Derek and Stella

A thriller starts in the mind. All good crimes do. All crimes do. They start with a thought. Oh I can hear you argue. There are crimes of passion where the person is out of their mind. They don’t know what they are doing and suddenly, someone is dead. But all of that started with a single thought. Who is to say how long a thought is and how much responsibility it holds? And how come at that moment he was completely out of control? Why couldn’t she hold back her inclinations?

Because at some point, some place in time, there was a thought. A thought of something she could not let go of. Like a seed, it was planted. Later, it popped out of the dirt when she thought of it once more. She started looking at it, letting in light, nourishing it with water until it was grown and healthy, overtaking other, more healthy thoughts. She made excuses for not pushing it away. Vines grew and twisted ’round her arteries and synapses. She built a flower box, and made a place for it on the mantel, so she could look at it as she sat in the drawing room.

Overfed and demanding, the thought consumed her.

In this same way, the plan of Derek Daniels started. By this time though, Derek could not put his finger on when or why. By now, the all-consuming idea was bigger than he was, a life of its own, getting up and out and walking around. Everyone could see it. At work, at school, at home.

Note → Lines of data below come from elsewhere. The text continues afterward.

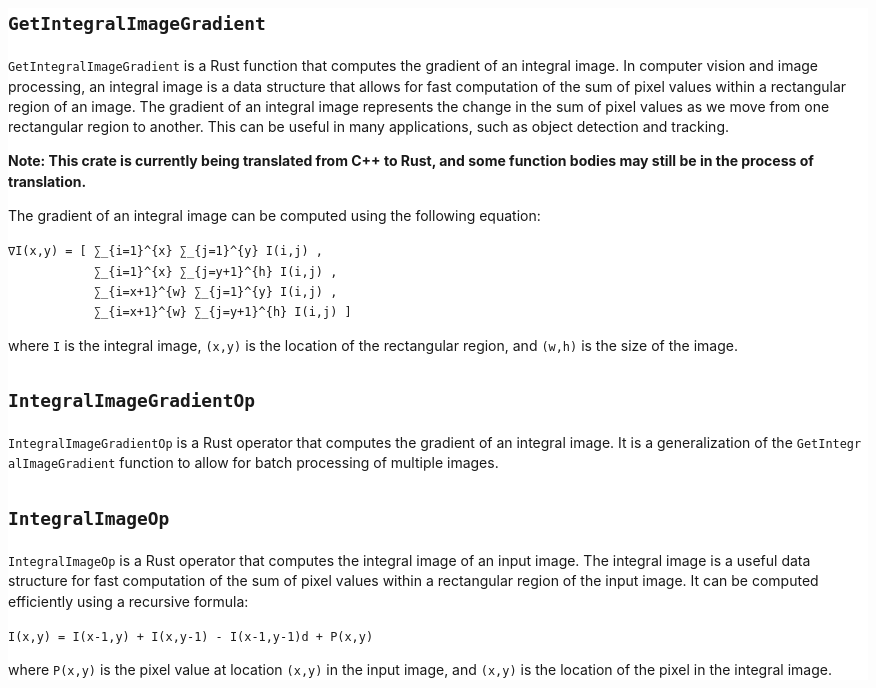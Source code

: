 ## `GetIntegralImageGradient`

`GetIntegralImageGradient` is a Rust function that
computes the gradient of an integral image. In
computer vision and image processing, an integral
image is a data structure that allows for fast
computation of the sum of pixel values within
a rectangular region of an image. The gradient of
an integral image represents the change in the sum
of pixel values as we move from one rectangular
region to another. This can be useful in many
applications, such as object detection and
tracking.

**Note: This crate is currently being translated from C++ to Rust, and some function bodies may still be in the process of translation.**

The gradient of an integral image can be computed
using the following equation:

```
∇I(x,y) = [ ∑_{i=1}^{x} ∑_{j=1}^{y} I(i,j) ,
            ∑_{i=1}^{x} ∑_{j=y+1}^{h} I(i,j) ,
            ∑_{i=x+1}^{w} ∑_{j=1}^{y} I(i,j) ,
            ∑_{i=x+1}^{w} ∑_{j=y+1}^{h} I(i,j) ]
```

where `I` is the integral image, `(x,y)` is the
location of the rectangular region, and `(w,h)` is
the size of the image.

## `IntegralImageGradientOp`

`IntegralImageGradientOp` is a Rust operator that
computes the gradient of an integral image. It is
a generalization of the `GetIntegralImageGradient`
function to allow for batch processing of multiple
images.

## `IntegralImageOp`

`IntegralImageOp` is a Rust operator that computes
the integral image of an input image. The integral
image is a useful data structure for fast
computation of the sum of pixel values within
a rectangular region of the input image. It can be
computed efficiently using a recursive formula:

```
I(x,y) = I(x-1,y) + I(x,y-1) - I(x-1,y-1)d + P(x,y)
```

where `P(x,y)` is the pixel value at location
`(x,y)` in the input image, and `(x,y)` is the
location of the pixel in the integral image.
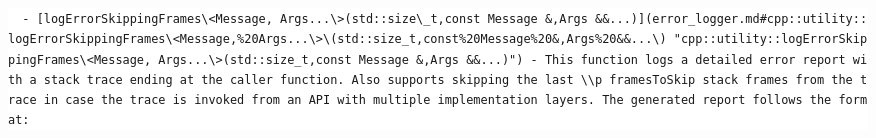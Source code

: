       - [logErrorSkippingFrames\<Message, Args...\>(std::size\_t,const Message &,Args &&...)](error_logger.md#cpp::utility::logErrorSkippingFrames\<Message,%20Args...\>\(std::size_t,const%20Message%20&,Args%20&&...\) "cpp::utility::logErrorSkippingFrames\<Message, Args...\>(std::size_t,const Message &,Args &&...)") - This function logs a detailed error report with a stack trace ending at the caller function. Also supports skipping the last \\p framesToSkip stack frames from the trace in case the trace is invoked from an API with multiple implementation layers. The generated report follows the format:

He married Stella because of A Streetcar Named Desire. She used it to her advantage and pulled him in. She had three children, nearly grown.

Stella complained and harrangued until Derek had enough. He said goodbye, took the suitcase he came in with three years previous, and walked. No hard feelings where she was concerned. She was a gas and it was great fun. But he was done with it when she got unhappy with him and tired of him. There was no point.

On his way out the door he walked through the kitchen, grabbing a single pot from the elaborate hanging from the ceiling. He got into his car, the one still only in his name, and took off for the upper peninsula of Michigan, and a stretch of land Stella knew nothing about. Not that she would come after him anyway. She was tired of him and he was tired of her. He had no relationship with her children beyond an occasional evening meal. He had always stayed at arms length from them.